Stored data entries:
--------------------------------------------------

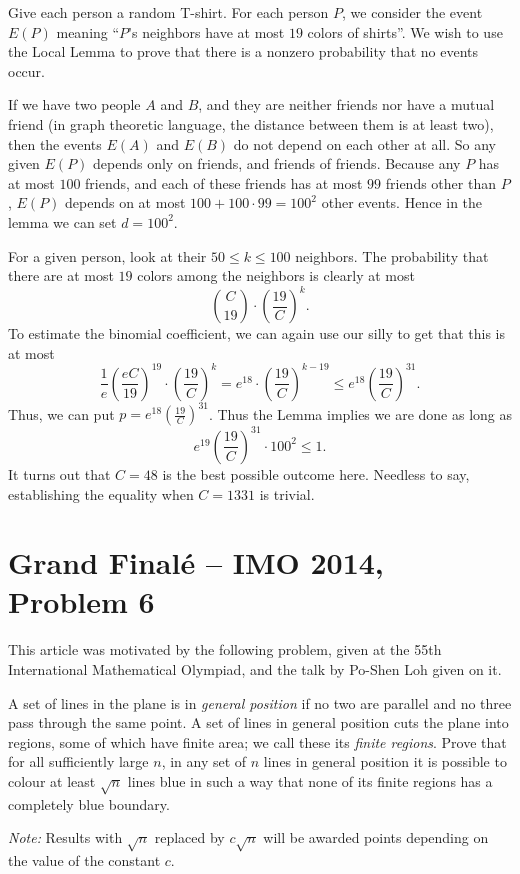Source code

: \documentclass[11pt]{scrartcl}
\begin{document}
\begin{soln}
  Give each person a random T-shirt.
  For each person $P$, we consider the event $E(P)$ meaning ``$P$'s neighbors
  have at most $19$ colors of shirts''.
  We wish to use the Local Lemma to prove that there is a nonzero probability that no events occur.

  If we have two people $A$ and $B$,
  and they are neither friends nor have a mutual friend (in graph theoretic language,
  the distance between them is at least two),
  then the events $E(A)$ and $E(B)$ do not depend on each other at all.
  So any given $E(P)$ depends only on friends, and friends of friends.
  Because any $P$ has at most $100$ friends,
  and each of these friends has at most $99$ friends other than $P$,
  $E(P)$ depends on at most $100 + 100 \cdot 99 = 100^2$ other events.
  Hence in the lemma we can set $d = 100^2$.

  For a given person, look at their $50 \le k \le 100$ neighbors.
  The probability that there are at most $19$ colors among the neighbors is clearly at most
  \[ \binom{C}{19} \cdot \left( \frac{19}{C} \right)^k. \]
  To estimate the binomial coefficient,
  we can again use our silly  to get that this is at most
  \[ \frac 1e \left( \frac{eC}{19} \right)^{19}
    \cdot \left( \frac{19}{C} \right)^k
    = e^{18} \cdot \left( \frac{19}{C} \right)^{k-19}
    \le e^{18} \left( \frac{19}{C} \right)^{31}. \]
  Thus, we can put $p = e^{18} \left( \frac{19}{C} \right)^{31}$.
  Thus the Lemma implies we are done as long as
  \[ e^{19} \left( \frac{19}{C} \right)^{31} \cdot 100^2 \le 1. \]
  It turns out that $C=48$ is the best possible outcome here.
  Needless to say, establishing the equality when $C = 1331$ is trivial.
\end{soln}





\section{Grand Final\'e -- IMO 2014, Problem 6}
This article was motivated by the following problem,
given at the 55th International Mathematical Olympiad,
and the talk by Po-Shen Loh \cite{potalk} given on it.
\begin{example}
  [IMO 2014/6]
  A set of lines in the plane is in \emph{general position} if no two are
  parallel and no three pass through the same point.
  A set of lines in general position cuts the plane into regions, some of which have finite area;
  we call these its \emph{finite regions}.
  Prove that for all sufficiently large $n$,
  in any set of $n$ lines in general position it is possible to colour at least $\sqrt{n}$ lines blue
  in such a way that none of its finite regions has a completely blue boundary.

  \emph{Note:} Results with $\sqrt{n}$ replaced by $c\sqrt{n}$ will be awarded points depending on the value of the constant $c$.
\end{example}
\end{document}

--------------------------------------------------

The records above are to be transcribed in full, with images omitted.

## Written response
Source code

: \documentclass[11pt]{scrartcl}
\begin{document}
\begin{soln}
  Give each person a random T-shirt.
  For each person $P$, we consider the event $E(P)$ meaning ``$P$'s neighbors
  have at most $19$ colors of shirts''.
  We wish to use the Local Lemma to prove that there is a nonzero probability that no events occur.

  If we have two people $A$ and $B$,
  and they are neither friends nor have a mutual friend (in graph theoretic language,
  the distance between them is at least two),
  then the events $E(A)$ and $E(B)$ do not depend on each other at all.
  So any given $E(P)$ depends only on friends, and friends of friends.
  Because any $P$ has at most $100$ friends,
  and each of these friends has at most $99$ friends other than $P$,
  $E(P)$ depends on at most $100 + 100 \cdot 99 = 100^2$ other events.
  Hence in the lemma we can set $d = 100^2$.

  For a given person, look at their $50 \le k \le 100$ neighbors.
  The probability that there are at most $19$ colors among the neighbors is clearly at most
  \[ \binom{C}{19} \cdot \left( \frac{19}{C} \right)^k. \]
  To estimate the binomial coefficient,
  we can again use our silly  to get that this is at most
  \[ \frac 1e \left( \frac{eC}{19} \right)^{19}
    \cdot \left( \frac{19}{C} \right)^k
    = e^{18} \cdot \left( \frac{19}{C} \right)^{k-19}
    \le e^{18} \left( \frac{19}{C} \right)^{31}. \]
  Thus, we can put $p = e^{18} \left( \frac{19}{C} \right)^{31}$.
  Thus the Lemma implies we are done as long as
  \[ e^{19} \left( \frac{19}{C} \right)^{31} \cdot 100^2 \le 1. \]
  It turns out that $C=48$ is the best possible outcome here.
  Needless to say, establishing the equality when $C = 1331$ is trivial.
\end{soln}





\section{Grand Final\'e -- IMO 2014, Problem 6}
This article was motivated by the following problem,
given at the 55th International Mathematical Olympiad,
and the talk by Po-Shen Loh \cite{potalk} given on it.
\begin{example}
  [IMO 2014/6]
  A set of lines in the plane is in \emph{general position} if no two are
  parallel and no three pass through the same point.
  A set of lines in general position cuts the plane into regions, some of which have finite area;
  we call these its \emph{finite regions}.
  Prove that for all sufficiently large $n$,
  in any set of $n$ lines in general position it is possible to colour at least $\sqrt{n}$ lines blue
  in such a way that none of its finite regions has a completely blue boundary.

  \emph{Note:} Results with $\sqrt{n}$ replaced by $c\sqrt{n}$ will be awarded points depending on the value of the constant $c$.
\end{example}
\end{document}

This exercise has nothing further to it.